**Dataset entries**
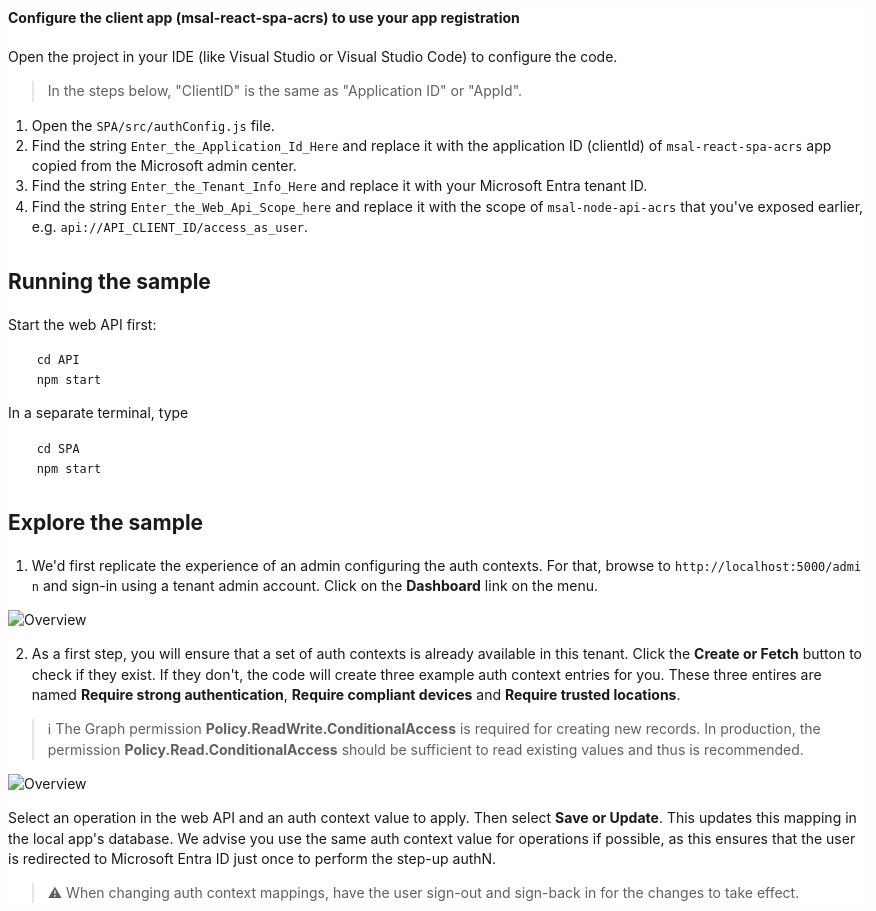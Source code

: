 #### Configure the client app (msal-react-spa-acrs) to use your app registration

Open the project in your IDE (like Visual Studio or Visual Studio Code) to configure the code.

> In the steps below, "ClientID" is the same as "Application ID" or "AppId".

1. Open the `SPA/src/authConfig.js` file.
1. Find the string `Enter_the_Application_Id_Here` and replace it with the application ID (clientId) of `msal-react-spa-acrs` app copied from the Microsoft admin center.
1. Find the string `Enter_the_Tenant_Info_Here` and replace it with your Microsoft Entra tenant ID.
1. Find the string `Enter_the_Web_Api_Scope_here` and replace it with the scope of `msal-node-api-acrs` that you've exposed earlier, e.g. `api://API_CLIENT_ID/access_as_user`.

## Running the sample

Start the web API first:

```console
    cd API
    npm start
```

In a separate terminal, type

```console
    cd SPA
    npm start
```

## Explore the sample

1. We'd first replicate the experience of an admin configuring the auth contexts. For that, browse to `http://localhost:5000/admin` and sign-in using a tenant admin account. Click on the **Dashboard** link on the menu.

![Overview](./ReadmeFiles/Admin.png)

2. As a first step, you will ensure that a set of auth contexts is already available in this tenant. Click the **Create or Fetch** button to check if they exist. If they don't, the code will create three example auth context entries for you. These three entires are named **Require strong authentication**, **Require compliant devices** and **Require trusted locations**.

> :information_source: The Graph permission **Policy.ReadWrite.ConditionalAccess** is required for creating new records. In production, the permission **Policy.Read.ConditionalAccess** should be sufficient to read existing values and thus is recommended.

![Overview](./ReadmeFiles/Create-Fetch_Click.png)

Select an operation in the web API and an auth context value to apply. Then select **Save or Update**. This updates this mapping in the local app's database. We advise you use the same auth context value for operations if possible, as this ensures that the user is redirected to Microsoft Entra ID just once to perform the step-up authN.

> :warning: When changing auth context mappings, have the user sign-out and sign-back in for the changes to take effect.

**Assigned task**
Could you please write out exactly the lines from the start of the entries above through the line that holds "1. Open the", both included, with no pictures?

**Reply**
Source code

: #### Configure the client app (msal-react-spa-acrs) to use your app registration

Open the project in your IDE (like Visual Studio or Visual Studio Code) to configure the code.

> In the steps below, "ClientID" is the same as "Application ID" or "AppId".

1. Open the `SPA/src/authConfig.js` file.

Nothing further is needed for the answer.